New Research Reveals How Next-Generation Electronics Degrade Over Time
By observing Spintronic magnetic tunnel junctions in real-time, researchers found these devices fail at unexpectedly low temperatures, offering valuable insights for improving future electronic designs.
Next-Generation Electronics Degradation
A new study led by researchers at the University of Minnesota Twin Cities is providing new insights into how next-generation electronics, including memory components in computers, breakdown or degrade over time. Understanding the reasons for degradation could help improve efficiency of data storage solutions.
The research is published in ACS Nano, a peer-reviewed scientific journal and is featured on the cover of the journal.
Enhancing Data Storage with Spintronic Technology
Advances in computing technology continue to increase the demand for efficient data storage solutions. Spintronic magnetic tunnel junctions (MTJs)—nanostructured devices that use the spin of the electrons to improve hard drives, sensors, and other microelectronics systems, including Magnetic Random Access Memory (MRAM)—create promising alternatives for the next generation of memory devices.
MTJs have been the building blocks for the non-volatile memory in products like smartwatches and in-memory computing with a promise for applications to improve energy efficiency in AI.
The recorded video shows the operation of a MTJ memory device and how the atomic structure of a critical thin layer in the middle degrades. Credit: Mkhoyan Lab, University of Minnesota
Observing Device Degradation in Real-Time
Using a sophisticated electron microscope, researchers looked at the nanopillars within these systems, which are extremely small, transparent layers within the device.
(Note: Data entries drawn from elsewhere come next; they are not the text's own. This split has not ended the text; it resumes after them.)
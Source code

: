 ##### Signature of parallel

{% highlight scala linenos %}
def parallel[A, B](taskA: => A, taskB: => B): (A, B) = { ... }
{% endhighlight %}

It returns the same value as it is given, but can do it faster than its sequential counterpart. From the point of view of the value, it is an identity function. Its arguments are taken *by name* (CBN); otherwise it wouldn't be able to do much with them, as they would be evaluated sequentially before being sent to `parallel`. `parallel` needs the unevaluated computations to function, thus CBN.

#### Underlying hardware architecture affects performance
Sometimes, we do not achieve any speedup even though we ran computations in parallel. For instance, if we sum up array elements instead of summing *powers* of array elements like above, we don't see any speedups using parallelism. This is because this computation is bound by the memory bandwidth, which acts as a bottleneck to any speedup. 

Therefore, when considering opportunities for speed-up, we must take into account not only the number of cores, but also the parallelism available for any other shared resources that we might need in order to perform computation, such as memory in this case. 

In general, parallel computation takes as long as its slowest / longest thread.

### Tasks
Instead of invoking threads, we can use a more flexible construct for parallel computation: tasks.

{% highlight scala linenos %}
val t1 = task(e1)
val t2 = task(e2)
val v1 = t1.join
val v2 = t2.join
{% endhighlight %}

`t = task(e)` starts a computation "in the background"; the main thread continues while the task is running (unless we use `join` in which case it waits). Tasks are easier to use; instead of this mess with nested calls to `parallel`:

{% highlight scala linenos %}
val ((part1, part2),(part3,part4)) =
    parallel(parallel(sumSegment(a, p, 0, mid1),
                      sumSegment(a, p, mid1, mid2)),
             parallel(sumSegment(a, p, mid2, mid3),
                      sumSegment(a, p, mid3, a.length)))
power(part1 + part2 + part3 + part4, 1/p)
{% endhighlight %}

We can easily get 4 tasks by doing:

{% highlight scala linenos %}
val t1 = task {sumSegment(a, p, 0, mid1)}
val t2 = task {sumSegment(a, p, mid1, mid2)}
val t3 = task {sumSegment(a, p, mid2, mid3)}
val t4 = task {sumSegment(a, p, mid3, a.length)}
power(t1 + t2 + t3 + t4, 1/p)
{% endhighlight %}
The researchers ran a current through the device to see how it operates. As they increased the current, they were able to observe how the device degrades and eventually dies in real-time.
“Real-time transmission electron microscopy (TEM) experiments can be challenging, even for experienced researchers,” said Dr. Hwanhui Yun, first author on the paper and postdoctoral research associate in the University of Minnesota’s Department of Chemical Engineering and Material Sciences. “But after dozens of failures and optimizations, working samples were consistently produced.”
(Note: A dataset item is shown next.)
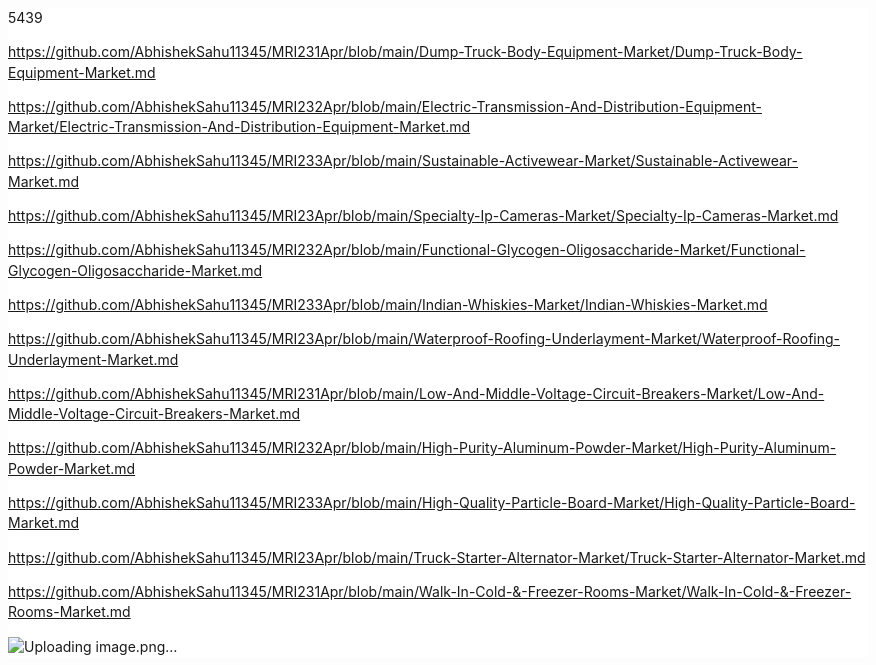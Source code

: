 5439</p><p><a href="https://github.com/AbhishekSahu11345/MRI231Apr/blob/main/Dump-Truck-Body-Equipment-Market/Dump-Truck-Body-Equipment-Market.md">https://github.com/AbhishekSahu11345/MRI231Apr/blob/main/Dump-Truck-Body-Equipment-Market/Dump-Truck-Body-Equipment-Market.md</a></p><p><a href="https://github.com/AbhishekSahu11345/MRI232Apr/blob/main/Electric-Transmission-And-Distribution-Equipment-Market/Electric-Transmission-And-Distribution-Equipment-Market.md">https://github.com/AbhishekSahu11345/MRI232Apr/blob/main/Electric-Transmission-And-Distribution-Equipment-Market/Electric-Transmission-And-Distribution-Equipment-Market.md</a></p><p><a href="https://github.com/AbhishekSahu11345/MRI233Apr/blob/main/Sustainable-Activewear-Market/Sustainable-Activewear-Market.md">https://github.com/AbhishekSahu11345/MRI233Apr/blob/main/Sustainable-Activewear-Market/Sustainable-Activewear-Market.md</a></p><p><a href="https://github.com/AbhishekSahu11345/MRI23Apr/blob/main/Specialty-Ip-Cameras-Market/Specialty-Ip-Cameras-Market.md">https://github.com/AbhishekSahu11345/MRI23Apr/blob/main/Specialty-Ip-Cameras-Market/Specialty-Ip-Cameras-Market.md</a></p><p><a href="https://github.com/AbhishekSahu11345/MRI232Apr/blob/main/Functional-Glycogen-Oligosaccharide-Market/Functional-Glycogen-Oligosaccharide-Market.md">https://github.com/AbhishekSahu11345/MRI232Apr/blob/main/Functional-Glycogen-Oligosaccharide-Market/Functional-Glycogen-Oligosaccharide-Market.md</a></p><p><a href="https://github.com/AbhishekSahu11345/MRI233Apr/blob/main/Indian-Whiskies-Market/Indian-Whiskies-Market.md">https://github.com/AbhishekSahu11345/MRI233Apr/blob/main/Indian-Whiskies-Market/Indian-Whiskies-Market.md</a></p><p><a href="https://github.com/AbhishekSahu11345/MRI23Apr/blob/main/Waterproof-Roofing-Underlayment-Market/Waterproof-Roofing-Underlayment-Market.md">https://github.com/AbhishekSahu11345/MRI23Apr/blob/main/Waterproof-Roofing-Underlayment-Market/Waterproof-Roofing-Underlayment-Market.md</a></p><p><a href="https://github.com/AbhishekSahu11345/MRI231Apr/blob/main/Low-And-Middle-Voltage-Circuit-Breakers-Market/Low-And-Middle-Voltage-Circuit-Breakers-Market.md">https://github.com/AbhishekSahu11345/MRI231Apr/blob/main/Low-And-Middle-Voltage-Circuit-Breakers-Market/Low-And-Middle-Voltage-Circuit-Breakers-Market.md</a></p><p><a href="https://github.com/AbhishekSahu11345/MRI232Apr/blob/main/High-Purity-Aluminum-Powder-Market/High-Purity-Aluminum-Powder-Market.md">https://github.com/AbhishekSahu11345/MRI232Apr/blob/main/High-Purity-Aluminum-Powder-Market/High-Purity-Aluminum-Powder-Market.md</a></p><p><a href="https://github.com/AbhishekSahu11345/MRI233Apr/blob/main/High-Quality-Particle-Board-Market/High-Quality-Particle-Board-Market.md">https://github.com/AbhishekSahu11345/MRI233Apr/blob/main/High-Quality-Particle-Board-Market/High-Quality-Particle-Board-Market.md</a></p><p><a href="https://github.com/AbhishekSahu11345/MRI23Apr/blob/main/Truck-Starter-Alternator-Market/Truck-Starter-Alternator-Market.md">https://github.com/AbhishekSahu11345/MRI23Apr/blob/main/Truck-Starter-Alternator-Market/Truck-Starter-Alternator-Market.md</a></p><p><a href="https://github.com/AbhishekSahu11345/MRI231Apr/blob/main/Walk-In-Cold-&-Freezer-Rooms-Market/Walk-In-Cold-&-Freezer-Rooms-Market.md">https://github.com/AbhishekSahu11345/MRI231Apr/blob/main/Walk-In-Cold-&-Freezer-Rooms-Market/Walk-In-Cold-&-Freezer-Rooms-Market.md</a></p>
![Uploading image.png…]()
Breakthroughs in Understanding Electronic Failure
By doing this, they discovered that over time with a continuous current, the layers of the device get pinched and cause the device to malfunction. Previous research theorized this, but this is the first time researchers have been able to observe this phenomenon. Once the device forms a “pinhole” (the pinch), it is in the early stages of degradation. As the researchers continued to add more and more current to the device, it melts down and completely burns out.
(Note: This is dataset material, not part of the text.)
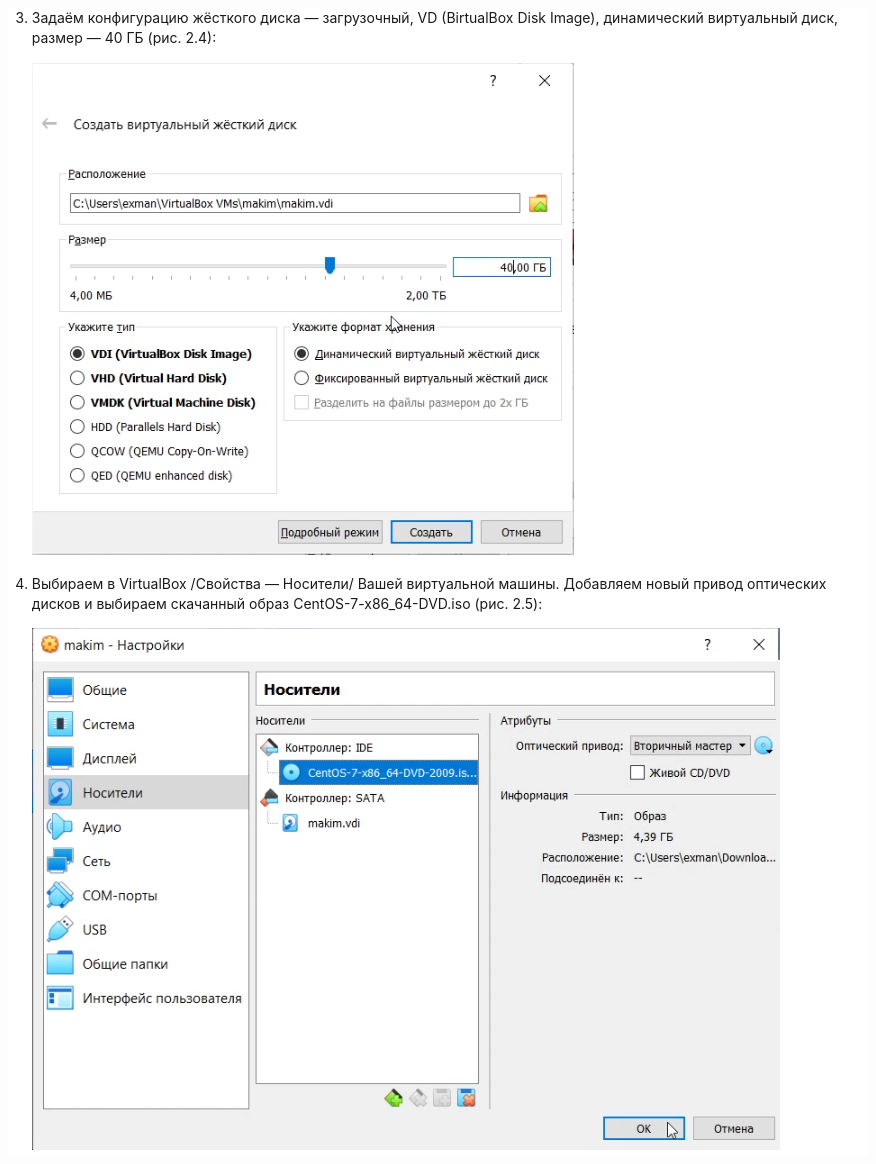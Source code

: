 3. Задаём конфигурацию жёсткого диска — загрузочный, VD (BirtualBox Disk Image), динамический виртуальный диск, размер — 40 ГБ (рис. 2.4):

    ![Конфигурация жесткого диска](image/Screenshot_4.png)

4. Выбираем в VirtualBox /Свойства — Носители/ Вашей виртуальной машины. Добавляем новый привод оптических дисков и выбираем скачанный образ CentOS-7-x86_64-DVD.iso  (рис. 2.5):

    ![Подключение образа](image/Screenshot_5.png)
“What was unusual with this discovery is that we observed this burn out at a much lower temperature than what previous research thought was possible,” said Andre Mkhoyan, a senior author on the paper and professor and Ray D. and Mary T. Johnson Chair in the University of Minnesota Department of Chemical Engineering and Material Sciences. “The temperature was almost half of the temperature that had been expected before.”
Implications for Future Electronics Design
Looking more closely at the device at the atomic scale, researchers realized materials that small have very different properties, including melting temperature. This means that the device will completely fail at a very different time frame than anyone has known before.
“There has been a high demand to understand the interfaces between layers in real time under real working conditions, such as applying current and voltage, but no one has achieved this level of understanding before,” said Jian-Ping Wang, a senior author on the paper and a Distinguished McKnight Professor and Robert F. Hartmann Chair in the Department of Electrical and Computer Engineering at the University of Minnesota.
“We are very happy to say that the team has discovered something that will be directly impacting the next generation microelectronic devices for our semiconductor industry,” Wang added.
The researchers hope this knowledge can be used in the future to improve design of computer memory units to increase longevity and efficiency.
Reference: “Uncovering Atomic Migrations Behind Magnetic Tunnel Junction Breakdown” by Hwanhui Yun, Deyuan Lyu, Yang Lv, Brandon R. Zink, Pravin Khanal, Bowei Zhou, Wei-Gang Wang, Jian-Ping Wang and K. Andre Mkhoyan, 20 August 2024, ACS Nano.
DOI: 10.1021/acsnano.4c08023
In addition to Yun, Mkhoyan, and Wang, the team included University of Minnesota Department of Electrical and Computer Engineering postdoctoral researcher Deyuan Lyu, research associate Yang Lv, former postdoctoral researcher Brandon Zink, and researchers from the University of Arizona Department of Physics.
This work was funded by SMART, one of seven centers of nCORE, a Semiconductor Research Corp. program sponsored by the National Institute of Standards and Technology (NIST); University of Minnesota Grant-in-Aid funding; National Science Foundation (NSF); and Defense Advanced Research Projects Agency (DARPA). The work was completed in collaboration with the University of Minnesota Characterization Facility and the Minnesota Nano Center.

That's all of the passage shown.